Design Philosophy
This guide explains the architectural decisions and design principles that shape Saucebase. Understanding the philosophy behind these choices helps you build features that align with the project's goals.
Copy-and-Own Philosophy
Saucebase follows a copy-and-own approach rather than traditional package dependency management.
What It Means
When you install a module, the code is copied directly into your repository instead of being referenced as an external package. This means:
- Module code lives in
modules/<ModuleName>/in your project - You have complete access to modify module code
- Modules become part of your codebase, not dependencies
- No vendor lock-in or external package constraints
Why This Approach
Full Control: You own every line of code. Need to change how authentication works? Just edit the Auth module directly. No forking, no pull requests, no waiting for maintainers.
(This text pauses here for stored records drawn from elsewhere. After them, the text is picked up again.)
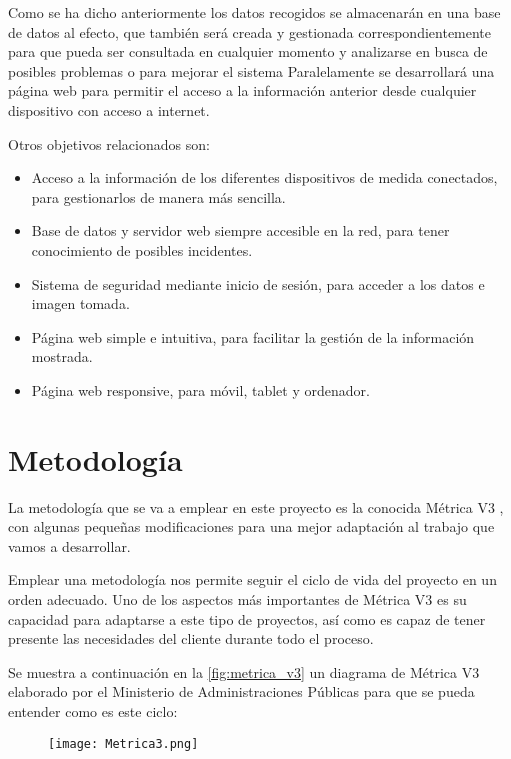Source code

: Como se ha dicho anteriormente los datos recogidos se almacenarán en una base de datos al efecto, que también será creada y gestionada correspondientemente para que pueda ser consultada  en cualquier momento y analizarse en busca de posibles problemas o para mejorar el sistema Paralelamente se desarrollará una página web para permitir el acceso a la información anterior desde cualquier dispositivo con acceso a internet.

Otros objetivos relacionados son:
\begin{itemize}
    \item Acceso a la información de los diferentes dispositivos de medida conectados, para gestionarlos de manera más sencilla.
    \item Base de datos y servidor web siempre accesible en la red, para tener conocimiento de posibles incidentes.
    \item Sistema de seguridad mediante inicio de sesión, para acceder a los datos e imagen tomada.
    \item Página web simple e intuitiva, para facilitar la gestión de la información mostrada.
    \item Página web responsive, para móvil, tablet y ordenador.
\end{itemize}

\section{Metodología}
La metodología que se va a emplear en este proyecto es la conocida Métrica V3 \cite{portal_administracion_electronica_metrica_nodate}, con algunas pequeñas modificaciones para una mejor adaptación al trabajo que vamos a desarrollar.

Emplear una metodología nos permite seguir el ciclo de vida del proyecto en un orden adecuado. Uno de los aspectos más importantes de Métrica V3 es su capacidad para adaptarse a este tipo de proyectos, así como es capaz de tener presente  las necesidades del cliente durante todo el proceso.

Se muestra a continuación en la \autoref{fig:metrica_v3} un diagrama de Métrica V3 elaborado por el Ministerio de Administraciones Públicas para que se pueda entender como es este ciclo:

\begin{figure}[H]
	{\texttt{[image: Metrica3.png]}}
\end{figure}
No Versioning Hell: Traditional packages require careful version management and can break during updates. With copy-and-own, the code is yours—it won't change unless you change it.
Project-Specific Customization: Every SaaS is different. Rather than working around package limitations, you start with working code and adapt it to your exact needs.
Simplified Debugging: When something breaks, the code is right there in your project. No diving into vendor/ or external repositories to understand what's happening.
Learning Opportunity: Reading and modifying real, working code is one of the best ways to learn. Copy-and-own encourages you to understand how features work.
Trade-offs
No Automatic Updates: When a module is updated upstream, you won't automatically get those changes. You'll need to manually review and apply updates if you want them.
More Code in Your Repo: Your repository will be larger since module code lives directly in it. This is intentional—you own and maintain this code.
Responsibility: With great power comes great responsibility. You're responsible for maintaining and testing the modules you install.
These trade-offs align with Saucebase's philosophy: prefer control and simplicity over convenience and abstraction.
Design Principles
Saucebase follows industry-standard design principles that keep code clean, maintainable, and understandable.
Minimum Viable Implementation (MVI)
Start with the simplest solution that solves the problem.
When building features, resist the urge to add "just in case" functionality. Implement what's needed today, not what might be needed tomorrow. This keeps code focused, testable, and easy to understand.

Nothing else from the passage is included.